Monitoring the cost of the cloud operation is vital for every company. From a mathematical perspective, the cloud cost signal is a perfect example of a time series: the cost (dependent variable, y axis) is monitored against time (independent variable, x axis).
For the most part, this time series can be predicted with a certain level of accuracy. After all, we are the ones using the cloud, we know when we are going to launch products, and we are the ones using a specific cloud provider (AWS, GC or whatnot).
Nonetheless, there are various sources of uncertainty in this process. Some of them are:
- Unexpected traffic spikes. A sudden increase in users, seasonal demand, or an unplanned marketing campaign can cause workloads (and thus costs) to surge beyond forecasts.
- Infrastructure misconfigurations. A forgotten autoscaling rule, an oversized instance, or a misapplied storage class can quietly add costs.
- Human error. Engineers launching experimental clusters, data scientists forgetting to shut down GPUs, or simply misusing reserved instances can all introduce anomalies.

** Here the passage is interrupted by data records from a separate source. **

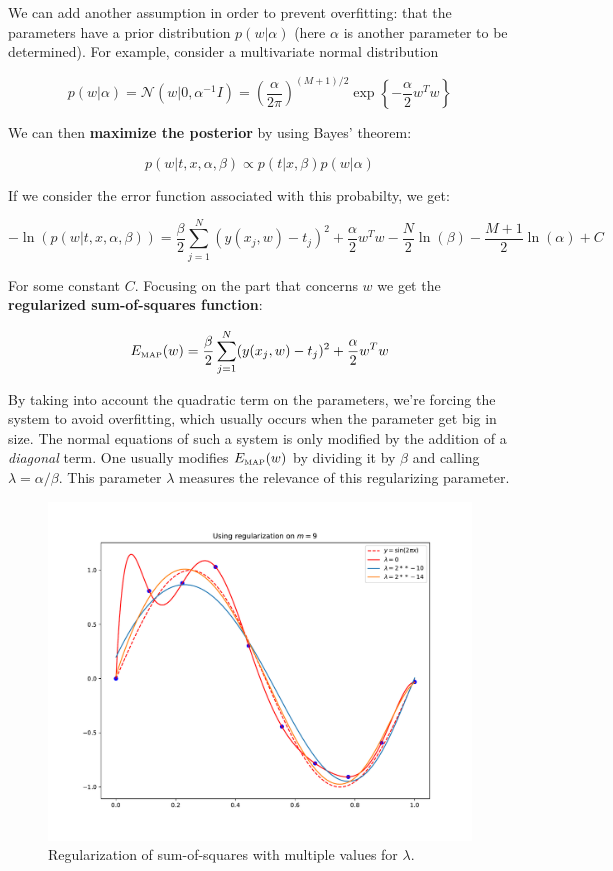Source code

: \documentclass{report}
\begin{document}
We can add another assumption in order to prevent overfitting: that the parameters have a prior distribution $p(w|\alpha)$ (here $\alpha$ is another parameter to be determined). For example, consider a multivariate normal distribution

\[p(w|\alpha) = \mathcal{N}(w|0, \alpha^{-1}I) = \left(\frac{\alpha}{2\pi}\right)^{(M+1)/2}\exp\left\{-\frac{\alpha}{2}w^Tw\right\}\]

We can then \textbf{maximize the posterior} by using Bayes' theorem:

\[p(w|t, x, \alpha, \beta) \propto p(t|x,\beta)p(w|\alpha)\]

If we consider the error function associated with this probabilty, we get: 

\[-\ln(p(w|t,x,\alpha,\beta)) = \frac{\beta}{2}\sum_{j=1}^N(y(x_j, w) - t_j)^2 + \frac{\alpha}{2}w^Tw - \frac{N}{2}\ln(\beta) - \frac{M+1}{2}\ln(\alpha) + C\]

For some constant $C$. Focusing on the part that concerns $w$ we get the \textbf{regularized sum-of-squares function}:

\[E_{\tiny\mbox{MAP}}(w) = \frac{\beta}{2}\sum_{j=1}^N(y(x_j, w) - t_j)^2 + \frac{\alpha}{2}w^Tw\]

By taking into account the quadratic term on the parameters, we're forcing the system to avoid overfitting, which usually occurs when the parameter get big in size. The normal equations of such a system is only modified by the addition of a \textit{diagonal} term. One usually modifies $E_{\tiny\mbox{MAP}}(w)$ by dividing it by $\beta$ and calling $\lambda = \alpha/\beta$. This parameter $\lambda$ measures the relevance of this regularizing parameter.

\begin{figure}[H]
	\centering
	\includegraphics[width=1\textwidth]{images/regularization.pdf}
	\caption{Regularization of sum-of-squares with multiple values for $\lambda$.}
\end{figure}
\end{document}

And beyond these, countless other random events can lead to irregular cost behavior. In the language of time series, we call such unexpected deviations anomalies. These anomalies often manifest as sudden spikes in the cost time series. In most organizations, a dedicated team or monitoring system is responsible for identifying these anomalies early and triggering alerts when they appear.
To help the monitoring team identify the anomalies, it is good practice to build an anomaly detection algorithm. This blog post wants to highlight how Nixtla can be used to develop such an algorithm. Let's dive in!
Cloud Cost Model
So where does the cloud cost time series come from?
We can think of the cloud cost as coming mainly from three sources:
- The baseline infrastructure cost: which represents the cost for your cloud infrastructure. This is usually a fixed value.
- The traffic cost: every time someone makes a request, it represents a cost on our side. This is not constant and depends on the number of request at that given time
- The noise/random fluctuations: small variations introduced by billing granularity, background services, data pipeline delays, or even provider-specific pricing quirks. These are not tied to business activity directly, but they add randomness to the time series.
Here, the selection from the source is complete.